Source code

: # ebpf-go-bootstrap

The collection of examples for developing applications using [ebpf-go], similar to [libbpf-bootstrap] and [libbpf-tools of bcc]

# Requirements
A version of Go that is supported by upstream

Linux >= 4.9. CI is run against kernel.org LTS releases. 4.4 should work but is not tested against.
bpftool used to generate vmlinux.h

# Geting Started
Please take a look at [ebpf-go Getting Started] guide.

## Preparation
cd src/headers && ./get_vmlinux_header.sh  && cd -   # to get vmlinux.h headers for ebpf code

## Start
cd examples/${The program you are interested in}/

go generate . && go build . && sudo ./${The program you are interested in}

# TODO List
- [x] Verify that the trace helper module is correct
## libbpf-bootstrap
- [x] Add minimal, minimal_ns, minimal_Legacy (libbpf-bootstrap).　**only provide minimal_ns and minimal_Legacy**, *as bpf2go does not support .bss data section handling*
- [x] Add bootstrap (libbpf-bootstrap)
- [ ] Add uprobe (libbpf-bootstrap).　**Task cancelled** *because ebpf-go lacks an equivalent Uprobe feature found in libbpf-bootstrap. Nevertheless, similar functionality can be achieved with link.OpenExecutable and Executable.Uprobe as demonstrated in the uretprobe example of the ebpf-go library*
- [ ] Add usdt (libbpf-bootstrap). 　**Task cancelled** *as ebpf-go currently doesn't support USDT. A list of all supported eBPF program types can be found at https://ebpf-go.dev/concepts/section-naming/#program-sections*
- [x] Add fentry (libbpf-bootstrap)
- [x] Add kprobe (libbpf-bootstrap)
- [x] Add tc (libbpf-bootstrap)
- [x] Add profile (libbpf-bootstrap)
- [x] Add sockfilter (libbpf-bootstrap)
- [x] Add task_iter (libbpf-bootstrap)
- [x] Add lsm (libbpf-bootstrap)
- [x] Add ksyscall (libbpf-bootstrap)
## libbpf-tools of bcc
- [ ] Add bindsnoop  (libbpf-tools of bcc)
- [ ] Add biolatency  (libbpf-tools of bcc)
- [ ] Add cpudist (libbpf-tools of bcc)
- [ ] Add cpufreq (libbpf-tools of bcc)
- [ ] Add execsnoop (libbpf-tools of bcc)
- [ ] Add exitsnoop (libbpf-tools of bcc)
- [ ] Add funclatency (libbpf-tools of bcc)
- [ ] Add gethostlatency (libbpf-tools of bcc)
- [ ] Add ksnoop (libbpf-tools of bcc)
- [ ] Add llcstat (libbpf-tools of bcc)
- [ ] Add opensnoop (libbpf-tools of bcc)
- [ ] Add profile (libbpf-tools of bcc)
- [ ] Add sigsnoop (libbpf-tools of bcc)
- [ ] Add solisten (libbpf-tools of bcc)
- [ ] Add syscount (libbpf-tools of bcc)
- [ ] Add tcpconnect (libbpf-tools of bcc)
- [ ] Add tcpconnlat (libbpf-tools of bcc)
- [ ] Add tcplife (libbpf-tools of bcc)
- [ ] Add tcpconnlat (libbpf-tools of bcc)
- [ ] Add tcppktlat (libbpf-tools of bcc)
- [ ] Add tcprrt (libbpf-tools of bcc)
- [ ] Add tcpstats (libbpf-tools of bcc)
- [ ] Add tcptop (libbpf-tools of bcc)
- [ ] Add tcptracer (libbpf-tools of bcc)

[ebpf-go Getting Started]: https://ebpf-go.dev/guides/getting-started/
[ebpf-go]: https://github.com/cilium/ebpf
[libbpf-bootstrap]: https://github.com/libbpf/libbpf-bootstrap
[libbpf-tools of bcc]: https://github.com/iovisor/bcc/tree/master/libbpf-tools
------
*PROBLEM STATEMENT*. Please reproduce the lines from the line with "## Preparation" to the line with "## libbpf-bootstrap", both ends included, exactly as they appear above.

*RESPONSE AREA*.
## Preparation
cd src/headers && ./get_vmlinux_header.sh  && cd -   # to get vmlinux.h headers for ebpf code

## Start
cd examples/${The program you are interested in}/

go generate . && go build . && sudo ./${The program you are interested in}

# TODO List
- [x] Verify that the trace helper module is correct
## libbpf-bootstrap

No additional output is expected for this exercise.